The issue began just before 8:30AM PST and lasted until about 4PM PST. I was notified by our customer service team that there was an issue with transactions just before 9AM. They came to me to let me know that a number of transactions were declined for, seemingly, no good reason. Later in the day, I received an update that the issue affected approximately 15% of transactions for PayPal. Although, we were likely to see a higher fail rate in our customer service center, since customer's who had experienced an issue were likely to contact us, try again, and fail, again. We saw a fail rate of closer to 50 - 60% during the issue period.

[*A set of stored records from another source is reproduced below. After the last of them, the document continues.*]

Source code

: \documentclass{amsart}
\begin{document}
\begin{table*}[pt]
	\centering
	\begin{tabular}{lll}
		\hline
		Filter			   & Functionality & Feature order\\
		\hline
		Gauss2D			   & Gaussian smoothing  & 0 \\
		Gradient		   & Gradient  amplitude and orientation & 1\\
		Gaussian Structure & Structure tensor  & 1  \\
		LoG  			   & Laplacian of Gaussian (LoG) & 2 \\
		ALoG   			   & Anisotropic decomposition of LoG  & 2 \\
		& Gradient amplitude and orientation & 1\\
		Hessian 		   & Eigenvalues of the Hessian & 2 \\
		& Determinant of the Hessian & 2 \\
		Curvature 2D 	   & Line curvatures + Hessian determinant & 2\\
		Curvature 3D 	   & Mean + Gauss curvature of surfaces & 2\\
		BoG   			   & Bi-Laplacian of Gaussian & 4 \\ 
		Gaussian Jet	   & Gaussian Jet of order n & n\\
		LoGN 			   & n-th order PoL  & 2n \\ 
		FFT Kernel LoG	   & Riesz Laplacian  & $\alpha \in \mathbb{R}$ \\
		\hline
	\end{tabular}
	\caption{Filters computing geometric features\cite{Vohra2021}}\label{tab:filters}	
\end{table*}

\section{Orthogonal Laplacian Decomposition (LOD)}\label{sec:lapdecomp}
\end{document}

In development, we had already planned to begin development shortly on a backup payment processor process. In August of 2009, we had been directly, and severely, impacted by an Authorize.net downtime. We knew that we would face payment processor issues, again, at some point. Apparently, it's inevitable. Given the number of customers who contacted us about the current issue, and the untold number of customers who did not contact us, and the thousands of dollars in lost revenues, and the poor customer experience, we knew that we would need to bump this project in priority to A1 status. So, at this point we had already had experience transacting securely with two payment processors, and had already begun work in mapping out the new process. The dev began.
By about 4PM we had wrapped up testing the new process and were ready to push it live when I received a contact from PayPal that their risk model issue had been resolved and that transactions had returned to normal. Classic. Well, we didn't beat the PayPal clock, but we did learn some things.
1) Payment processors fail. As much as I'd like to believe that they're committed to five-nines up-time, I know that will never happen.
2) Customers hate getting errors at checkout, especially after they've already entered their credit card information. I know it makes me uneasy when it happens to me; you don't have to have more than one phone call from a panicked customer to know that you've really wrecked the whole experience.
3) It's not a very difficult problem to solve. Chances are you have spent a great deal of time, energy, and resources negotiating rates and developing a system and reading through an API manual and following PCI requirements.
Building a backup system is still likely worth the time and effort, if not for the untold number of lost transactions, for the customer experience. Now I am left wondering, though, 'What happens when both processors fail at the same time?! ... I am kidding, of course; we just direct them to use Google Checkout.